I don’t know the size of a chicken’s brain and some may say that they aren’t “smart” enough to know what’s happening to them. I beg to differ. Executive functioning is not a pre-requisite for experiencing pain and stress. In my world, the eating of a sad, angry, or otherwise displaced chicken creates additional sadness, anger, and displacement inside of me.
I grew up around hunters. They don’t stalk an animal just for the challenge of it, they kill quickly and by surprise because an animal running in fear of its own impending death releases all kinds of substances into its body which then change the texture, quality, and taste of the meat. It’s not all tree-hugging and naturalismo to want well-treated meat. It actually tastes better. Anyone who says differently just doesn’t like the price.
Which leads me to the issue of the incredibly high price of well-treated, properly butchered meat. It’s wicked expensive. That’s why I don’t eat it very much. If I were sacrificing the more important needs of myself or another by buying it OR if I didn’t have the financial, emotional, and educational resources to justify it, then I wouldn’t do it.

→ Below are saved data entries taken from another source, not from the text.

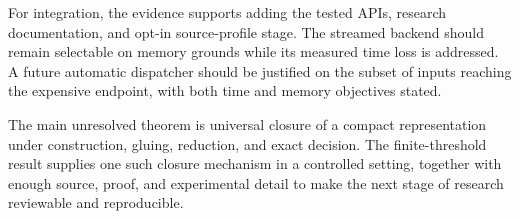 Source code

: For integration, the evidence supports adding the tested APIs, research
documentation, and opt-in source-profile stage. The streamed backend
should remain selectable on memory grounds while its measured time
loss is addressed. A future automatic dispatcher should be justified
on the subset of inputs reaching the expensive endpoint, with both
time and memory objectives stated.

The main unresolved theorem is universal closure of a compact
representation under construction, gluing, reduction, and exact
decision. The finite-threshold result supplies one such closure
mechanism in a controlled setting, together with enough source,
proof, and experimental detail to make the next stage of research
reviewable and reproducible.
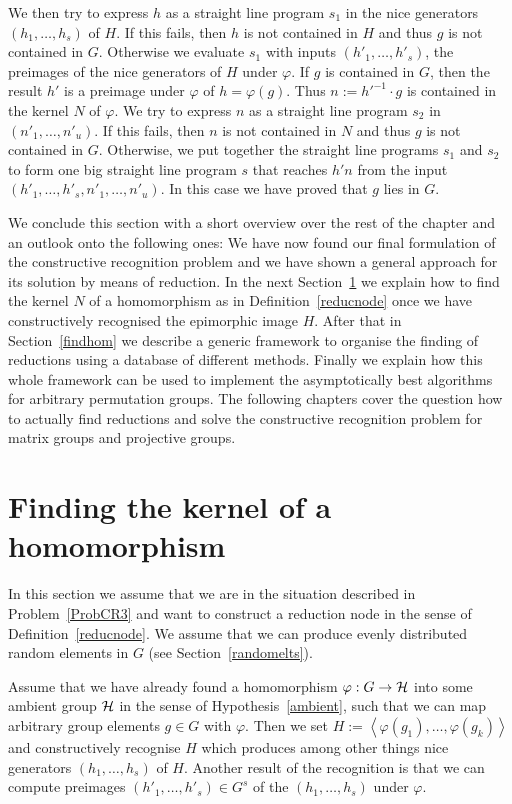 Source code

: We then try to express $h$ as a straight 
line program $s_1$ in the nice generators $(h_1, \ldots, h_s)$ of $H$. If this
fails, then $h$ is not contained in $H$ and thus $g$ is not contained in
$G$. Otherwise we evaluate $s_1$ with inputs
$(h'_1, \ldots, h'_s)$, the preimages of the nice generators of $H$ under
$\varphi$. If $g$ is contained in $G$, then the result $h'$ is a preimage 
under $\varphi$ of $h = \varphi(g)$. Thus $n := h'^{-1}\cdot g$ is contained
in the kernel $N$ of $\varphi$. We try to express $n$ as a straight
line program $s_2$ in $(n'_1, \ldots, n'_u)$. If this fails, then $n$
is not contained in $N$ and thus $g$ is not contained in $G$. Otherwise,
we put together the straight line programs $s_1$ and $s_2$ to form
one big straight line program $s$ that reaches $h'n$ from the input 
$(h'_1, \ldots, h'_s, n'_1, \ldots, n'_u)$. In this case we have proved
that $g$ lies in $G$.
\proofend

\medskip
We conclude this section with a short overview over the rest of the chapter
and an outlook onto the following ones:
We have now found our final formulation of the constructive
recognition problem and we have shown a general approach for its solution
by means of reduction. In the next Section~\ref{findkernel} we explain how
to find the kernel $N$ of a homomorphism as in Definition~\ref{reducnode}
once we have constructively recognised the epimorphic image $H$. After that
in Section~\ref{findhom} we describe a generic framework to organise the
finding of reductions using a database of different methods. Finally we
explain how this whole framework can be used to implement the
asymptotically best algorithms for arbitrary permutation groups.
The following chapters cover the question how to actually find reductions
and solve the constructive recognition problem for matrix groups and
projective groups.

\section{Finding the kernel of a homomorphism}
\label{findkernel}

In this section we assume that we are in the situation described in
Problem~\ref{ProbCR3} and want to construct a reduction node in the sense
of Definition~\ref{reducnode}. We assume that we can produce evenly
distributed random elements in $G$ (see Section~\ref{randomelts}).

Assume that we have already found a homomorphism
$\varphi : G \to \mathcal{H}$ into some ambient group $\mathcal{H}$ in the sense of
Hypothesis~\ref{ambient}, such that we can map arbitrary group elements
$g \in G$ with $\varphi$. Then we set $H := \left< \varphi(g_1), \ldots,
\varphi(g_k) \right>$ and constructively recognise $H$ which produces
among other things nice generators $(h_1, \ldots, h_s)$ of $H$. Another
result of the recognition is that we can compute preimages $(h'_1, \ldots,
h'_s) \in G^s$ of the $(h_1, \ldots, h_s)$ under $\varphi$.

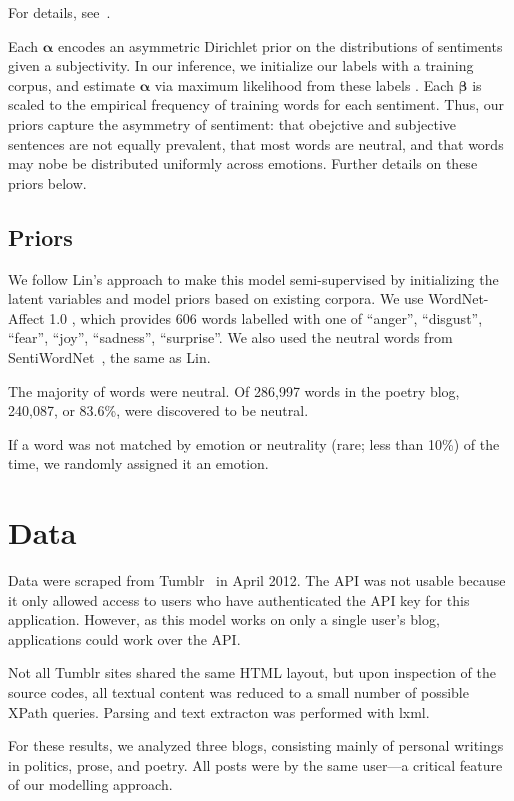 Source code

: \documentclass{article}
\begin{document}
For details, see~\citep{lin03}.

Each $\mathbf{\alpha}$ encodes an asymmetric Dirichlet prior on the
distributions of sentiments given a subjectivity. In our inference,
we initialize our labels with a training corpus, and estimate
$\mathbf{\alpha}$ via maximum likelihood from these labels
\citep{minka00}. Each $\mathbf{\beta}$ is scaled to the empirical
frequency of training words for each sentiment. Thus, our priors
capture the asymmetry of sentiment: that obejctive and subjective
sentences are not equally prevalent, that most words are neutral,
and that words may nobe be distributed uniformly across emotions.
Further details on these priors below.

\subsection{Priors}
We follow Lin's approach to make this model semi-supervised by
initializing the latent variables and model priors based on
existing corpora. We use WordNet-Affect 1.0 \citep{strapparava04},
which provides 606 words labelled with one of ``anger'', ``disgust'',
``fear'', ``joy'', ``sadness'', ``surprise''. We also used the
neutral words from SentiWordNet~\citep{baccianella10}, the same
as Lin.

The majority of words were neutral. Of 286,997 words in the 
poetry blog, 240,087, or 83.6\%, were discovered to be neutral.

If a word was not matched by emotion or neutrality (rare; less than
10\%) of the time, we randomly assigned it an emotion.

\section{Data}
Data were scraped from Tumblr~\citep{tumblr} in April 2012. The API
was not usable because it only allowed access to users who have
authenticated the API key for this application. However, as this
model works on only a single user's blog, applications could work
over the API.

Not all Tumblr sites shared the same HTML layout, but upon inspection
of the source codes, all textual content was reduced to a small
number of possible XPath queries. Parsing and text extracton was
performed with lxml.

For these results, we analyzed three blogs, consisting mainly of
personal writings in politics, prose, and poetry. All posts were
by the same user---a critical feature of our modelling approach.
\end{document}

But I do. And so I can. So I do.
But really, none of that is the point. The essence of it all is that a deer, a chicken, a lobster, a fish, a pig are all sentient beings. It’s not the “brain” part of the chicken that knows when things aren’t fair. It’s the feathers that want to ruffle, the foot that wants to strut, the throat that wants to cluck.
And so, I feel confident in saying that if the powers of the universe are ever exchanged among humans and animals ...
the chickens got my back.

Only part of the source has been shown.